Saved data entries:
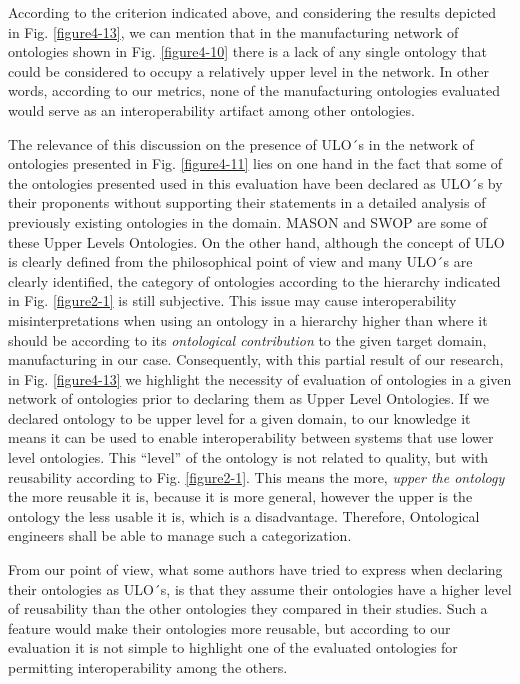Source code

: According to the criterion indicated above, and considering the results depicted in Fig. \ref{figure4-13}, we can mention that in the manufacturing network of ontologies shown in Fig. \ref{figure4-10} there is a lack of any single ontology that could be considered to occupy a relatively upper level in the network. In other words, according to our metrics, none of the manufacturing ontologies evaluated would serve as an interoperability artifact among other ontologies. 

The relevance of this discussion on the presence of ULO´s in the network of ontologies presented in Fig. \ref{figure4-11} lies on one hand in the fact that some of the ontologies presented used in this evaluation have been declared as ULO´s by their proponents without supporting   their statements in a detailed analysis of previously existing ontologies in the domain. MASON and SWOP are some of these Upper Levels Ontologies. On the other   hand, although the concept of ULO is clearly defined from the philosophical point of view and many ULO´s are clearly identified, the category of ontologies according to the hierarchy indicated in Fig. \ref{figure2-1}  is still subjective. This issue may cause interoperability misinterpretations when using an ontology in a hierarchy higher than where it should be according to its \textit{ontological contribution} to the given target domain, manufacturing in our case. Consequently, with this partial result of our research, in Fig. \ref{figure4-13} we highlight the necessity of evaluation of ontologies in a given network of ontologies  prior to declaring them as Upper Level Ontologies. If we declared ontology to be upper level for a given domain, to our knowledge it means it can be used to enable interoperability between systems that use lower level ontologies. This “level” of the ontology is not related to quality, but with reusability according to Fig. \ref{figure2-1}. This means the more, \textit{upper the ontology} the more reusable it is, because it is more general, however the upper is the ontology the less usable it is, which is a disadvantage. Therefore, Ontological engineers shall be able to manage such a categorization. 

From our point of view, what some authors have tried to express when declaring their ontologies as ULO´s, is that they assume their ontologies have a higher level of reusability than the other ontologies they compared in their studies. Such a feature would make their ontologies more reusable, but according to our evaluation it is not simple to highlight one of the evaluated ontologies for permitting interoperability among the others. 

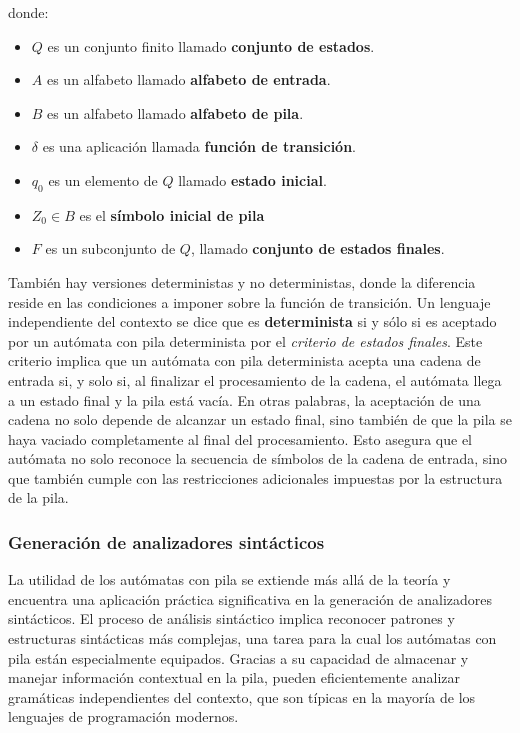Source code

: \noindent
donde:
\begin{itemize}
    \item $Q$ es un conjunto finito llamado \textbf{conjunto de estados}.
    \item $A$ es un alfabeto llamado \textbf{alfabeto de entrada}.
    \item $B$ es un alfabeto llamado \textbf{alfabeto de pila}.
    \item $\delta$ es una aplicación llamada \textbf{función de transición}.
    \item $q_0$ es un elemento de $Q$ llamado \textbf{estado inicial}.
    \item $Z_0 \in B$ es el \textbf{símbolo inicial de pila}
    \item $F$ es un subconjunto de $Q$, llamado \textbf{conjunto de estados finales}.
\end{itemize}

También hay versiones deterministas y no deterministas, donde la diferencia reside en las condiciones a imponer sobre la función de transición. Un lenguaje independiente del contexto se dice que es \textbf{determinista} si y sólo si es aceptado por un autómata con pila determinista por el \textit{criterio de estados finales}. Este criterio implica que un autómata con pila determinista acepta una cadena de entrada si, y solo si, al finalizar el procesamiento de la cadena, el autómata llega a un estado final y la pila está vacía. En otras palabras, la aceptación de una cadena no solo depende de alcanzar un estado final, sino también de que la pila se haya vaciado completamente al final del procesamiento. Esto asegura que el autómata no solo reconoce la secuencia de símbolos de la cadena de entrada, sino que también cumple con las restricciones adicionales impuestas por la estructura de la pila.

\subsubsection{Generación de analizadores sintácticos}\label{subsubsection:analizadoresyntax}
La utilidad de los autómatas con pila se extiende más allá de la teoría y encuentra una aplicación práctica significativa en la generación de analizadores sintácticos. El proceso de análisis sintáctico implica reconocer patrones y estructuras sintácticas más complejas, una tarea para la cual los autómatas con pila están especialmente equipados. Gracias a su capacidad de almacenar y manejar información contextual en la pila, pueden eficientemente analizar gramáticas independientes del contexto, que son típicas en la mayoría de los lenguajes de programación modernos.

...

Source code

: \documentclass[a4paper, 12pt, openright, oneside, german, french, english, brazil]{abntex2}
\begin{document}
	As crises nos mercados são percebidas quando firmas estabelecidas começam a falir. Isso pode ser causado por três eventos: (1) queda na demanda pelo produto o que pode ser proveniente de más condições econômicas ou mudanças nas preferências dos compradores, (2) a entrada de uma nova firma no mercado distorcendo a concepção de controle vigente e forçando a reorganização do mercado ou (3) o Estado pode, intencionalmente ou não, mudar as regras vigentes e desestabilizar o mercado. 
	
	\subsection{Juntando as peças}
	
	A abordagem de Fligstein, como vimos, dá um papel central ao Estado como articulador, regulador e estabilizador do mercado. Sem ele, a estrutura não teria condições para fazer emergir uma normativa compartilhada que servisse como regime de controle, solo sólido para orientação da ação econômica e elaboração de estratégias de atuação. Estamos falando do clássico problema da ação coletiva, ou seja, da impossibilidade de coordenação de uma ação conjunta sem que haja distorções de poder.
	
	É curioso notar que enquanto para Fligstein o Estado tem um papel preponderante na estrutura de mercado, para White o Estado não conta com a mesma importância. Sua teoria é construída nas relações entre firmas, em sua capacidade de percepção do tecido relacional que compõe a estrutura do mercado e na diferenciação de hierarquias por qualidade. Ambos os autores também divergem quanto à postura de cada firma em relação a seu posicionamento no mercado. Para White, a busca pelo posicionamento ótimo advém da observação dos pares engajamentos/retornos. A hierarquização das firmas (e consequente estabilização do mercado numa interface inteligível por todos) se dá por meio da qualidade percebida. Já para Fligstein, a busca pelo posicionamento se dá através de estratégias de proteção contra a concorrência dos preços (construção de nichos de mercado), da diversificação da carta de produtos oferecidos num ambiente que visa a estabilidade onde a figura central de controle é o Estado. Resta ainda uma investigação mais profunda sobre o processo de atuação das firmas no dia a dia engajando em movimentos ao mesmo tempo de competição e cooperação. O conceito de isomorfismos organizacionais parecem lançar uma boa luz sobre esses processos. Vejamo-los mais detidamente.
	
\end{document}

==

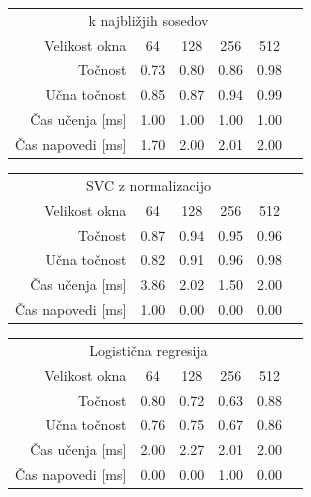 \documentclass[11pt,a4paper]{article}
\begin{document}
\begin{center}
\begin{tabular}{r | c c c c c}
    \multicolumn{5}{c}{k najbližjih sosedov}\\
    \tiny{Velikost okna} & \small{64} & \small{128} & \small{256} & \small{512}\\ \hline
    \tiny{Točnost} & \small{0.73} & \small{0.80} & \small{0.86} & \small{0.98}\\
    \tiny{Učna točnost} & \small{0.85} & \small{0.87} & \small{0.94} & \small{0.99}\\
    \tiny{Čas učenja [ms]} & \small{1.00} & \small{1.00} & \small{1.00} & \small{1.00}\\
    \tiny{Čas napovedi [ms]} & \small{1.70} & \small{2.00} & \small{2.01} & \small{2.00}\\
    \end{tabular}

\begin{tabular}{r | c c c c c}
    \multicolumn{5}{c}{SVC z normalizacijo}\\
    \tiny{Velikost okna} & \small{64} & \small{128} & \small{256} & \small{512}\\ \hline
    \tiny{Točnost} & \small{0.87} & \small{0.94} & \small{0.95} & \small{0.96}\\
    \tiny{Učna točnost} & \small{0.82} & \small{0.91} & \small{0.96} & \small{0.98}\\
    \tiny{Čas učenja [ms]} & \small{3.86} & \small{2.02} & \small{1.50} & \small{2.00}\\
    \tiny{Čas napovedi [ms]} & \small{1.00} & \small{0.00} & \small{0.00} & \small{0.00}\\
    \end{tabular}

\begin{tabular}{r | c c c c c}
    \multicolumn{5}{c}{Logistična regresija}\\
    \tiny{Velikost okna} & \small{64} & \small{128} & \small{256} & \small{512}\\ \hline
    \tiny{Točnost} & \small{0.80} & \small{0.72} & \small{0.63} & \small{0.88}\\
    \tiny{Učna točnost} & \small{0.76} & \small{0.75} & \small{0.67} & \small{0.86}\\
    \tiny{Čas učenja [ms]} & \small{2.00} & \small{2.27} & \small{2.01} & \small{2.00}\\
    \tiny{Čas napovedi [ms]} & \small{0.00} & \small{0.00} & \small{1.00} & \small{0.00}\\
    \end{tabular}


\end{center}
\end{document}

→ **What you should do**: Working through the records, copy each line in which the word "inicial" appears.

→ **Solution**:
    \item $q_0$ es un elemento de $Q$ llamado \textbf{estado inicial}.
    \item $Z_0 \in B$ es el \textbf{símbolo inicial de pila}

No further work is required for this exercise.